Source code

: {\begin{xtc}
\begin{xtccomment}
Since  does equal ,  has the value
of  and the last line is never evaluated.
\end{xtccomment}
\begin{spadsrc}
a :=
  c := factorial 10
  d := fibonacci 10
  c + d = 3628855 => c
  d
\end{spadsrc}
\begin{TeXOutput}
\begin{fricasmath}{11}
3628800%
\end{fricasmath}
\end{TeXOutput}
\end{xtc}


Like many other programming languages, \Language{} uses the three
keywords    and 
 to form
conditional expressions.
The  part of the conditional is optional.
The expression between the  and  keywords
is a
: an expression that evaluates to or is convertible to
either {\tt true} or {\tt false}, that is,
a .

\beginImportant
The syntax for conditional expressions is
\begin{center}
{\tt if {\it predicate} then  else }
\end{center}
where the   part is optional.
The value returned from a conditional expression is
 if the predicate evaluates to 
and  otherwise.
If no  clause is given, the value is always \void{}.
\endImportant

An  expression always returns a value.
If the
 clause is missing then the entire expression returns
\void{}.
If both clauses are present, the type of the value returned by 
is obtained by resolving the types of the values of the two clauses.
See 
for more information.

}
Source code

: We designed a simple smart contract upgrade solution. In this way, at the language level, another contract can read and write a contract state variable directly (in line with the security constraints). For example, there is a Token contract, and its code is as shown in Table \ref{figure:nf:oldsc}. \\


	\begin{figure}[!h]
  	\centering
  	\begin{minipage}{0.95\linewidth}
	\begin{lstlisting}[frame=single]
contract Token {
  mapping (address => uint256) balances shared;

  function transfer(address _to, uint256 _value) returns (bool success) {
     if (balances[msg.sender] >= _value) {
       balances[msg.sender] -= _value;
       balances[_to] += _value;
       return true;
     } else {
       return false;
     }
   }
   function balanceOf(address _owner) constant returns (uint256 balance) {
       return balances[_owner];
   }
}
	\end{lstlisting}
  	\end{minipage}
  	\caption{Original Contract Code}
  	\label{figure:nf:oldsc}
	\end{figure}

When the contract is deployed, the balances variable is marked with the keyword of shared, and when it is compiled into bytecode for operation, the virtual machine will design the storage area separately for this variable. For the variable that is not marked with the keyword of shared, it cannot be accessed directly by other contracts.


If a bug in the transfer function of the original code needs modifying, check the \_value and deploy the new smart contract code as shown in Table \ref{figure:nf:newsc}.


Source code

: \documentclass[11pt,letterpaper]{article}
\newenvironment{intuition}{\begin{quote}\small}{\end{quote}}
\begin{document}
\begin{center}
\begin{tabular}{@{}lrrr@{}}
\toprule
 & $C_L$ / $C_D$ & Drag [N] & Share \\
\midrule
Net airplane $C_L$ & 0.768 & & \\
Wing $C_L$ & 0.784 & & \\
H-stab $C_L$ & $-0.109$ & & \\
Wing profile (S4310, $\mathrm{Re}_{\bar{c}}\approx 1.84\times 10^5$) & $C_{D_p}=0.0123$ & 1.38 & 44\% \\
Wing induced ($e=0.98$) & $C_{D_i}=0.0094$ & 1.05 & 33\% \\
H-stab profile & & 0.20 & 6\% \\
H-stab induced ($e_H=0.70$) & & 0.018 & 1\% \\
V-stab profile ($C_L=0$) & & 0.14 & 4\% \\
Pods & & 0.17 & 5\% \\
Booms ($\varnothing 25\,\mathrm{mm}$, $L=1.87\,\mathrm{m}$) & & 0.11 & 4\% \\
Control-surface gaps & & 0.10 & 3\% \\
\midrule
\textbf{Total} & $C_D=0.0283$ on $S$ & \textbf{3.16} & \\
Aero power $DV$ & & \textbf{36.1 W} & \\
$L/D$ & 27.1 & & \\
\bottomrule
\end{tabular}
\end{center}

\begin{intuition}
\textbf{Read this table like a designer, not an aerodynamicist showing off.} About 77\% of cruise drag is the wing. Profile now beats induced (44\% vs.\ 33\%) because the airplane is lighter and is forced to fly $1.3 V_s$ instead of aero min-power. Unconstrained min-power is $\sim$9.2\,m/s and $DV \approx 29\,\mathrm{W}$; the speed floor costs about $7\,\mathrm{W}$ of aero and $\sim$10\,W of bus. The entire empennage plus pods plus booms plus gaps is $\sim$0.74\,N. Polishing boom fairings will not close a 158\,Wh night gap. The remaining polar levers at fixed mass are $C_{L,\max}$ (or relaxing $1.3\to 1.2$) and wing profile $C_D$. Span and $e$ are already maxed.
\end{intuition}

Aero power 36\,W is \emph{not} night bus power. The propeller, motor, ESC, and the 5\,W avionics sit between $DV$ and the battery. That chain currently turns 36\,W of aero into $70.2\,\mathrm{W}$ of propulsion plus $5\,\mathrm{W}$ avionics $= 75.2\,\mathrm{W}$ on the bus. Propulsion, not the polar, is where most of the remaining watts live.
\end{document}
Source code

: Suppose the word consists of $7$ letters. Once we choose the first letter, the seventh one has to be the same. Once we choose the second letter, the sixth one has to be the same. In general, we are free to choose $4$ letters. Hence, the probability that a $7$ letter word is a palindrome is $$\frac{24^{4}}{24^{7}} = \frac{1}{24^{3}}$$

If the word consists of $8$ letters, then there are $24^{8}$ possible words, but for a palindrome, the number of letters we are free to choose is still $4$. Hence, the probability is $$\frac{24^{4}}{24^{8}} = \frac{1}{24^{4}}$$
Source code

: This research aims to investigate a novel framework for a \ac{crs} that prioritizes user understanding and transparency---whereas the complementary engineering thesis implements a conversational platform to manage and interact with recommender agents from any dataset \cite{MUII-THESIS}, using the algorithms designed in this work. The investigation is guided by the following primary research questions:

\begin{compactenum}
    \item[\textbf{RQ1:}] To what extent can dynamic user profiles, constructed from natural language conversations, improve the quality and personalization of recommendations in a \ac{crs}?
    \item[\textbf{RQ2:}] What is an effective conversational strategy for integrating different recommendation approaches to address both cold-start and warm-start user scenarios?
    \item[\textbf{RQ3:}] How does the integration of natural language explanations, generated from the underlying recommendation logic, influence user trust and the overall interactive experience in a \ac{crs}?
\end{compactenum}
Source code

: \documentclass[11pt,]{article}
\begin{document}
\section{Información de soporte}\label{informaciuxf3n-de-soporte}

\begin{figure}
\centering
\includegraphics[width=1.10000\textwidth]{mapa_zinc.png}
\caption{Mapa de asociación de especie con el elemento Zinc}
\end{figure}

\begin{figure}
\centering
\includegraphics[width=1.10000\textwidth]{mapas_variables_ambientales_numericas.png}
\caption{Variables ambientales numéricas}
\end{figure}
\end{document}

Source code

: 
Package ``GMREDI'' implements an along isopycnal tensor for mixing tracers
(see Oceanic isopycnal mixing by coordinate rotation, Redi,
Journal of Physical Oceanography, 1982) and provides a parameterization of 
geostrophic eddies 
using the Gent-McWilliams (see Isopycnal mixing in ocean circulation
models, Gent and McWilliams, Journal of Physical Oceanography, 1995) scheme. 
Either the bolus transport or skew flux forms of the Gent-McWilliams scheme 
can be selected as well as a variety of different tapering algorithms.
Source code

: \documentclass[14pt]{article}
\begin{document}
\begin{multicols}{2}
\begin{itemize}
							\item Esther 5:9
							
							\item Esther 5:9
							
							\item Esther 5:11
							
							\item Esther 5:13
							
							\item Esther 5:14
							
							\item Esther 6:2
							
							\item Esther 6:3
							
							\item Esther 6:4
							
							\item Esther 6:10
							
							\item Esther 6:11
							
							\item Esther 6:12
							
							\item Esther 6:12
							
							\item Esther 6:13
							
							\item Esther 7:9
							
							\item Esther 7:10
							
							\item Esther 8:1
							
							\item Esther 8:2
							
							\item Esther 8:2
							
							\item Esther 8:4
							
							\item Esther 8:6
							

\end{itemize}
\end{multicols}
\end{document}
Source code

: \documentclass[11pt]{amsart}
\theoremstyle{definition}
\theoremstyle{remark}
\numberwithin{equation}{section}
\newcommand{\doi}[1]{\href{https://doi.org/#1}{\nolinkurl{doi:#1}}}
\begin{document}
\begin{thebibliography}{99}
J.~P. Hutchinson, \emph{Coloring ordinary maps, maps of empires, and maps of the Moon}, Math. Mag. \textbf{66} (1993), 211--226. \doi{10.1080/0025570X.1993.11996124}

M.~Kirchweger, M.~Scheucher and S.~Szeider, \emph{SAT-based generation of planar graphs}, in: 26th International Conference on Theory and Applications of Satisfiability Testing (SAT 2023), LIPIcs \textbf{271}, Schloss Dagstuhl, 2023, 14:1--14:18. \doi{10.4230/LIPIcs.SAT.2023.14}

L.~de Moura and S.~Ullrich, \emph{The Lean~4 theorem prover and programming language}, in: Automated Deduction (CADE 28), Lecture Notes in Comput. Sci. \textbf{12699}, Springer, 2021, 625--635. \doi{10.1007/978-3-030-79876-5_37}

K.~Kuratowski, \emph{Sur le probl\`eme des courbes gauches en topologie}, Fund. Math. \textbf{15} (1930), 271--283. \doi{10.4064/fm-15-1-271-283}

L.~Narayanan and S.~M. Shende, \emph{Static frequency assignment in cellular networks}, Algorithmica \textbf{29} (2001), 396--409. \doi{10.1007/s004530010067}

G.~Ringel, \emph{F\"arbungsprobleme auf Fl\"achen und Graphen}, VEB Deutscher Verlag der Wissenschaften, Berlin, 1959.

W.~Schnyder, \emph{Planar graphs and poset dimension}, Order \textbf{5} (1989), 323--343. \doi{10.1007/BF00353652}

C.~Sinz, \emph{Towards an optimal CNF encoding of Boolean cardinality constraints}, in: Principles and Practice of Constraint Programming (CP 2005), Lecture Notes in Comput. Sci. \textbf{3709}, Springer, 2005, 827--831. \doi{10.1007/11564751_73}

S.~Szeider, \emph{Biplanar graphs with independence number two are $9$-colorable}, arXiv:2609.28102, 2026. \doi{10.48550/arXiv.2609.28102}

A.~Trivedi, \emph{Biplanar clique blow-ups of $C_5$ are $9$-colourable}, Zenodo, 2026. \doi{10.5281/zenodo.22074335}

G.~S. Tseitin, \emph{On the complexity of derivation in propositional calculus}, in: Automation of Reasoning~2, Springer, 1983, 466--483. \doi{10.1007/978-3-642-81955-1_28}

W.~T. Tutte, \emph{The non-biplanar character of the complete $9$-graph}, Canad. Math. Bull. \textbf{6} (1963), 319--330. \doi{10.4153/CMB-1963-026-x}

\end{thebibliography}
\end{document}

__WHAT IS BEING ASKED__
The first line of the data, the line with "function balanceOf(address _owner)", and all lines in between are to be copied exactly. Leave out everything else.

__SOLUTION TO THE EXERCISE__
Source code

: {\begin{xtc}
\begin{xtccomment}
Since  does equal ,  has the value
of  and the last line is never evaluated.
\end{xtccomment}
\begin{spadsrc}
a :=
  c := factorial 10
  d := fibonacci 10
  c + d = 3628855 => c
  d
\end{spadsrc}
\begin{TeXOutput}
\begin{fricasmath}{11}
3628800%
\end{fricasmath}
\end{TeXOutput}
\end{xtc}


Like many other programming languages, \Language{} uses the three
keywords    and 
 to form
conditional expressions.
The  part of the conditional is optional.
The expression between the  and  keywords
is a
: an expression that evaluates to or is convertible to
either {\tt true} or {\tt false}, that is,
a .

\beginImportant
The syntax for conditional expressions is
\begin{center}
{\tt if {\it predicate} then  else }
\end{center}
where the   part is optional.
The value returned from a conditional expression is
 if the predicate evaluates to 
and  otherwise.
If no  clause is given, the value is always \void{}.
\endImportant

An  expression always returns a value.
If the
 clause is missing then the entire expression returns
\void{}.
If both clauses are present, the type of the value returned by 
is obtained by resolving the types of the values of the two clauses.
See 
for more information.

}
Source code

: We designed a simple smart contract upgrade solution. In this way, at the language level, another contract can read and write a contract state variable directly (in line with the security constraints). For example, there is a Token contract, and its code is as shown in Table \ref{figure:nf:oldsc}. \\


	\begin{figure}[!h]
  	\centering
  	\begin{minipage}{0.95\linewidth}
	\begin{lstlisting}[frame=single]
contract Token {
  mapping (address => uint256) balances shared;

  function transfer(address _to, uint256 _value) returns (bool success) {
     if (balances[msg.sender] >= _value) {
       balances[msg.sender] -= _value;
       balances[_to] += _value;
       return true;
     } else {
       return false;
     }
   }
   function balanceOf(address _owner) constant returns (uint256 balance) {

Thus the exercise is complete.